Task goal
Using the records below, output the stretch that opens with the line containing "G, H, and I map to 4" and closes with the line containing "Two telephone numbers", exactly and including both lines, with nothing more.

Information given
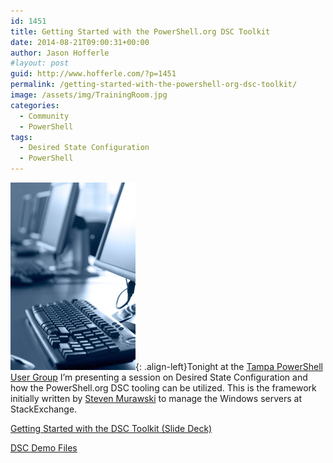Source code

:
 ```yaml
---
id: 1451
title: Getting Started with the PowerShell.org DSC Toolkit
date: 2014-08-21T09:00:31+00:00
author: Jason Hofferle
#layout: post
guid: http://www.hofferle.com/?p=1451
permalink: /getting-started-with-the-powershell-org-dsc-toolkit/
image: /assets/img/TrainingRoom.jpg
categories:
  - Community
  - PowerShell
tags:
  - Desired State Configuration
  - PowerShell
---
```

![image-left](/assets/img/TrainingRoom.jpg){: .align-left}Tonight at the <a href="http://powershell.org/wp/user-groups/tampa-powershell-user-group/" title="Tampa PowerShell User Group" target="_blank">Tampa PowerShell User Group</a> I&#8217;m presenting a session on Desired State Configuration and how the PowerShell.org DSC tooling can be utilized. This is the framework initially written by <a href="http://stevenmurawski.com/" title="Steven Murawski's Site" target="_blank">Steven Murawski</a> to manage the Windows servers at StackExchange.

[Getting Started with the DSC Toolkit (Slide Deck)](/assets/img/Getting-Started-with-the-DSC-Toolkit.pptx)

[DSC Demo Files](/assets/img/DSC.zip)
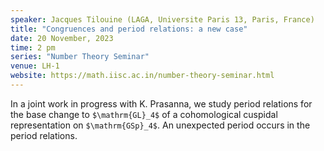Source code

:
 ```yaml
---
speaker: Jacques Tilouine (LAGA, Universite Paris 13, Paris, France)
title: "Congruences and period relations: a new case"
date: 20 November, 2023
time: 2 pm
series: "Number Theory Seminar"
venue: LH-1
website: https://math.iisc.ac.in/number-theory-seminar.html
---
```


In a joint work in progress with K. Prasanna, we
study period relations for the base change to `$\mathrm{GL}_4$` of a
cohomological cuspidal representation on `$\mathrm{GSp}_4$`.
An unexpected period occurs in the period relations. 
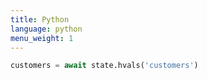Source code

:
 ```yaml
---
title: Python
language: python
menu_weight: 1
---
```


```python
customers = await state.hvals('customers')
```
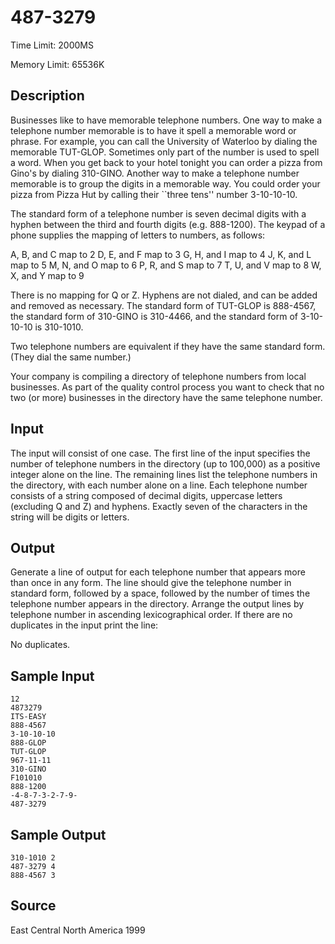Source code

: # 487-3279

Time Limit: 2000MS

Memory Limit: 65536K


## Description

Businesses like to have memorable telephone numbers. One way to make a telephone number memorable is to have it spell a memorable word or phrase. For example, you can call the University of Waterloo by dialing the memorable TUT-GLOP. Sometimes only part of the number is used to spell a word. When you get back to your hotel tonight you can order a pizza from Gino's by dialing 310-GINO. Another way to make a telephone number memorable is to group the digits in a memorable way. You could order your pizza from Pizza Hut by calling their ``three tens'' number 3-10-10-10.

The standard form of a telephone number is seven decimal digits with a hyphen between the third and fourth digits (e.g. 888-1200). The keypad of a phone supplies the mapping of letters to numbers, as follows:

A, B, and C map to 2
D, E, and F map to 3
G, H, and I map to 4
J, K, and L map to 5
M, N, and O map to 6
P, R, and S map to 7
T, U, and V map to 8
W, X, and Y map to 9

There is no mapping for Q or Z. Hyphens are not dialed, and can be added and removed as necessary. The standard form of TUT-GLOP is 888-4567, the standard form of 310-GINO is 310-4466, and the standard form of 3-10-10-10 is 310-1010.

Two telephone numbers are equivalent if they have the same standard form. (They dial the same number.)

Your company is compiling a directory of telephone numbers from local businesses. As part of the quality control process you want to check that no two (or more) businesses in the directory have the same telephone number.


## Input

The input will consist of one case. The first line of the input specifies the number of telephone numbers in the directory (up to 100,000) as a positive integer alone on the line. The remaining lines list the telephone numbers in the directory, with each number alone on a line. Each telephone number consists of a string composed of decimal digits, uppercase letters (excluding Q and Z) and hyphens. Exactly seven of the characters in the string will be digits or letters.


## Output

Generate a line of output for each telephone number that appears more than once in any form. The line should give the telephone number in standard form, followed by a space, followed by the number of times the telephone number appears in the directory. Arrange the output lines by telephone number in ascending lexicographical order. If there are no duplicates in the input print the line:

No duplicates.


## Sample Input

```
12
4873279
ITS-EASY
888-4567
3-10-10-10
888-GLOP
TUT-GLOP
967-11-11
310-GINO
F101010
888-1200
-4-8-7-3-2-7-9-
487-3279
```


## Sample Output

```
310-1010 2
487-3279 4
888-4567 3
```


## Source

East Central North America 1999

Your solution
G, H, and I map to 4
J, K, and L map to 5
M, N, and O map to 6
P, R, and S map to 7
T, U, and V map to 8
W, X, and Y map to 9

There is no mapping for Q or Z. Hyphens are not dialed, and can be added and removed as necessary. The standard form of TUT-GLOP is 888-4567, the standard form of 310-GINO is 310-4466, and the standard form of 3-10-10-10 is 310-1010.

Two telephone numbers are equivalent if they have the same standard form. (They dial the same number.)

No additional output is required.